Cryo-Electron Tomography (CET) is used for the study of the supramolecular architecture of frozen hydrated cells in three dimensions at nanometer resolution. CET is based on the principle of any 'tomographic' technique: the acquisition of images from different viewing angles of a three dimensional object and the subsequent reconstruction of that particular structure.
This project explores the mostly uncharted area of alternative phase contrast methods for TEM. In particular, the development and applications of thin film phase plates and the associated hardware and software.
The 26S proteasome is 2.6 MDa multisubunits protease responsible for the regulated degradation of polyubiquitylated proteins. To understand how the 26S proteasome executes its function, we take a multidisciplinary approach combining cryo-EM single particle analysis with biochemical and computational studies.
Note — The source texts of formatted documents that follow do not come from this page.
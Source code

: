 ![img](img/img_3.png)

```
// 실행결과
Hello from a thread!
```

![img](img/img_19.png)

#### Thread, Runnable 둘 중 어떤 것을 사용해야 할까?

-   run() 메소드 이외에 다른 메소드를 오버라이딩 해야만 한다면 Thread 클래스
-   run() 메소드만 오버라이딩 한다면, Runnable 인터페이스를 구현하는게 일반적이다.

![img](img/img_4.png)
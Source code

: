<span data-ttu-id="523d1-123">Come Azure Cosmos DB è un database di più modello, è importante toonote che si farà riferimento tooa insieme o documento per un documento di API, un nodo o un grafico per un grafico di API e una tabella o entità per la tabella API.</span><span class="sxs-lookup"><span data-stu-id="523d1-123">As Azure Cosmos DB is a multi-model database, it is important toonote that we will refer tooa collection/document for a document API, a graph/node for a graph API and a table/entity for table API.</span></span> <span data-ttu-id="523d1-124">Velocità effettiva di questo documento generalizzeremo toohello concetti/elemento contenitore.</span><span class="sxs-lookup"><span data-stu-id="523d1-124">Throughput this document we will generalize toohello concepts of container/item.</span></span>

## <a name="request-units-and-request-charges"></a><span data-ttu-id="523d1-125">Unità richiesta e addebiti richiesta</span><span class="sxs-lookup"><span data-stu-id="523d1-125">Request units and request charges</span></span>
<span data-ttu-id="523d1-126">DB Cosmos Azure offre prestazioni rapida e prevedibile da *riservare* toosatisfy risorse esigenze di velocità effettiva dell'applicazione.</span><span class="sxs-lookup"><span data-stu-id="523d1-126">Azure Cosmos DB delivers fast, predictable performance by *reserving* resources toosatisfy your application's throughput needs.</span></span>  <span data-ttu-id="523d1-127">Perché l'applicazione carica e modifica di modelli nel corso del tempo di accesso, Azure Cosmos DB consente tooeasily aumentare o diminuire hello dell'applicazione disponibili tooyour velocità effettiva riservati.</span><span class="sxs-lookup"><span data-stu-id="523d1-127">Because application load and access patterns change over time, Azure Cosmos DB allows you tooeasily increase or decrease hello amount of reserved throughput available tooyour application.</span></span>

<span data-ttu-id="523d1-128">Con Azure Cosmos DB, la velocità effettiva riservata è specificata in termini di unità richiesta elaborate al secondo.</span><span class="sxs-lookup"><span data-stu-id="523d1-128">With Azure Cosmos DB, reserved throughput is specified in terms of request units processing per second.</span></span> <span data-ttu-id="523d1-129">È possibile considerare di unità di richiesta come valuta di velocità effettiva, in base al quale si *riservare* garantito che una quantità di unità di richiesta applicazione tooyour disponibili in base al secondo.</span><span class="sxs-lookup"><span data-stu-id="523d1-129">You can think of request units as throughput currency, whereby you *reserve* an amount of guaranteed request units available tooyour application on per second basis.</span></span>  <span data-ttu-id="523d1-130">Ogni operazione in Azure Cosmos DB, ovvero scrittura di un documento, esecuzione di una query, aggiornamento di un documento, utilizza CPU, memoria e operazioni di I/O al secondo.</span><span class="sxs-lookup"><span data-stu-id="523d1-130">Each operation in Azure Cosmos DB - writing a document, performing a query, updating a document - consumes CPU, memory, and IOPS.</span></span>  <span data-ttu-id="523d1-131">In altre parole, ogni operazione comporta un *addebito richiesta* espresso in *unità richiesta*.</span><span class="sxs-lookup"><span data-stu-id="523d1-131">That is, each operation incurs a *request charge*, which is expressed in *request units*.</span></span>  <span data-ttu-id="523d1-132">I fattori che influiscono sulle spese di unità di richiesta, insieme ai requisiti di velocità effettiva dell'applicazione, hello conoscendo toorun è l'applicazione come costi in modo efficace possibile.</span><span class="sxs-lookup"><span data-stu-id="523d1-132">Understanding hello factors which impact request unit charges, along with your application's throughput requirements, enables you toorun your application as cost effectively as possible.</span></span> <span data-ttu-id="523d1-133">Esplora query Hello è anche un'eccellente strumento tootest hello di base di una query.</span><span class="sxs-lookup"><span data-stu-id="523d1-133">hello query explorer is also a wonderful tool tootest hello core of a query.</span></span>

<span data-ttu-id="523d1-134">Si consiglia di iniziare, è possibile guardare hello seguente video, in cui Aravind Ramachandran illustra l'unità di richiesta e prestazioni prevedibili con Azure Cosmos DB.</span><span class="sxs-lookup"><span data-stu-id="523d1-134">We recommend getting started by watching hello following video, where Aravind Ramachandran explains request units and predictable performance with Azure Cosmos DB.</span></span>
We study the structural mechanisms by which protein aggregation can be toxic to cells, leading to neurodegenerative diseases such as Alzheimer’s or Parkinson’s.
Cellular Actin Networks
We are interested in the molecular organization of actin structures in their native environment, and how it enables actin filaments to exert or resist against forces.
The cell envelope of bacteria and archaea contains proteins for transport or translocation of ions, nutrients and macromolecules as well as proteins supporting the structural integrity of the cell. Porins of the bacterial outer membrane, the structure of the mycobacterial outer membrane, and surface proteins from archaea and bacteria are in the focus of our projects.
Synapses are functional connection points between neurons, transmitting a presynaptic electrical signal (action potential) to the postsynaptic neuron. We use cryo-electron tomography to reveal the architecture of complexes involved in synaptic transmission and to obtain more information about their function.